Exactly how many lines below mention "提供有价值的内容"? Answer with that number alone.

Saved data entries
################

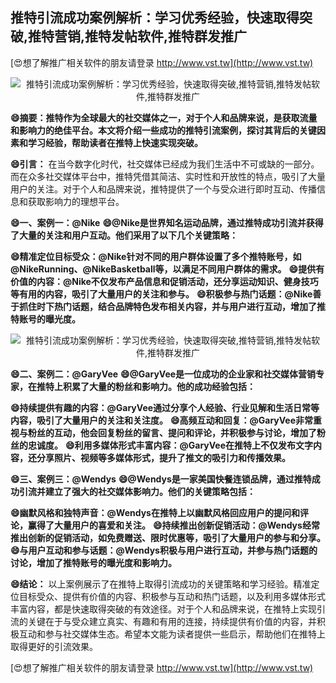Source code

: ## **推特引流成功案例解析：学习优秀经验，快速取得突破,推特营销,推特发帖软件,推特群发推广**

[😍想了解推广相关软件的朋友请登录 http://www.vst.tw](http://www.vst.tw)

 <center><img src="https://vst.tw/MP4/tuiguang/png/0.png" alt="推特引流成功案例解析：学习优秀经验，快速取得突破,推特营销,推特发帖软件,推特群发推广"></center>

**😄摘要：推特作为全球最大的社交媒体之一，对于个人和品牌来说，是获取流量和影响力的绝佳平台。本文将介绍一些成功的推特引流案例，探讨其背后的关键因素和学习经验，帮助读者在推特上快速实现突破。**

**😄引言：**
在当今数字化时代，社交媒体已经成为我们生活中不可或缺的一部分。而在众多社交媒体平台中，推特凭借其简洁、实时性和开放性的特点，吸引了大量用户的关注。对于个人和品牌来说，推特提供了一个与受众进行即时互动、传播信息和获取影响力的理想平台。

**😄一、案例一：@Nike**
**😄@Nike是世界知名运动品牌，通过推特成功引流并获得了大量的关注和用户互动。他们采用了以下几个关键策略：**

**😄精准定位目标受众：@Nike针对不同的用户群体设置了多个推特账号，如@NikeRunning、@NikeBasketball等，以满足不同用户群体的需求。**
**😄提供有价值的内容：@Nike不仅发布产品信息和促销活动，还分享运动知识、健身技巧等有用的内容，吸引了大量用户的关注和参与。**
**😄积极参与热门话题：@Nike善于抓住时下热门话题，结合品牌特色发布相关内容，并与用户进行互动，增加了推特账号的曝光度。**

 <center><img src="https://vst.tw/MP4/tuiguang/png/0.png" alt="推特引流成功案例解析：学习优秀经验，快速取得突破,推特营销,推特发帖软件,推特群发推广"></center>

**😄二、案例二：@GaryVee**
**😄@GaryVee是一位成功的企业家和社交媒体营销专家，在推特上积累了大量的粉丝和影响力。他的成功经验包括：**

**😄持续提供有趣的内容：@GaryVee通过分享个人经验、行业见解和生活日常等内容，吸引了大量用户的关注和关注度。**
**😄高频互动和回复：@GaryVee非常重视与粉丝的互动，他会回复粉丝的留言、提问和评论，并积极参与讨论，增加了粉丝的忠诚度。**
**😄利用多媒体形式丰富内容：@GaryVee在推特上不仅发布文字内容，还分享照片、视频等多媒体形式，提升了推文的吸引力和传播效果。**

**😄三、案例三：@Wendys**
**😄@Wendys是一家美国快餐连锁品牌，通过推特成功引流并建立了强大的社交媒体影响力。他们的关键策略包括：**

**😄幽默风格和独特声音：@Wendys在推特上以幽默风格回应用户的提问和评论，赢得了大量用户的喜爱和关注。**
**😄持续推出创新促销活动：@Wendys经常推出创新的促销活动，如免费赠送、限时优惠等，吸引了大量用户的参与和分享。**
**😄与用户互动和参与话题：@Wendys积极与用户进行互动，并参与热门话题的讨论，增加了推特账号的曝光度和影响力。**

**😄结论：**
以上案例展示了在推特上取得引流成功的关键策略和学习经验。精准定位目标受众、提供有价值的内容、积极参与互动和热门话题，以及利用多媒体形式丰富内容，都是快速取得突破的有效途径。对于个人和品牌来说，在推特上实现引流的关键在于与受众建立真实、有趣和有用的连接，持续提供有价值的内容，并积极互动和参与社交媒体生态。希望本文能为读者提供一些启示，帮助他们在推特上取得更好的引流效果。

[😍想了解推广相关软件的朋友请登录 http://www.vst.tw](http://www.vst.tw)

################

■ **Output of the task**
2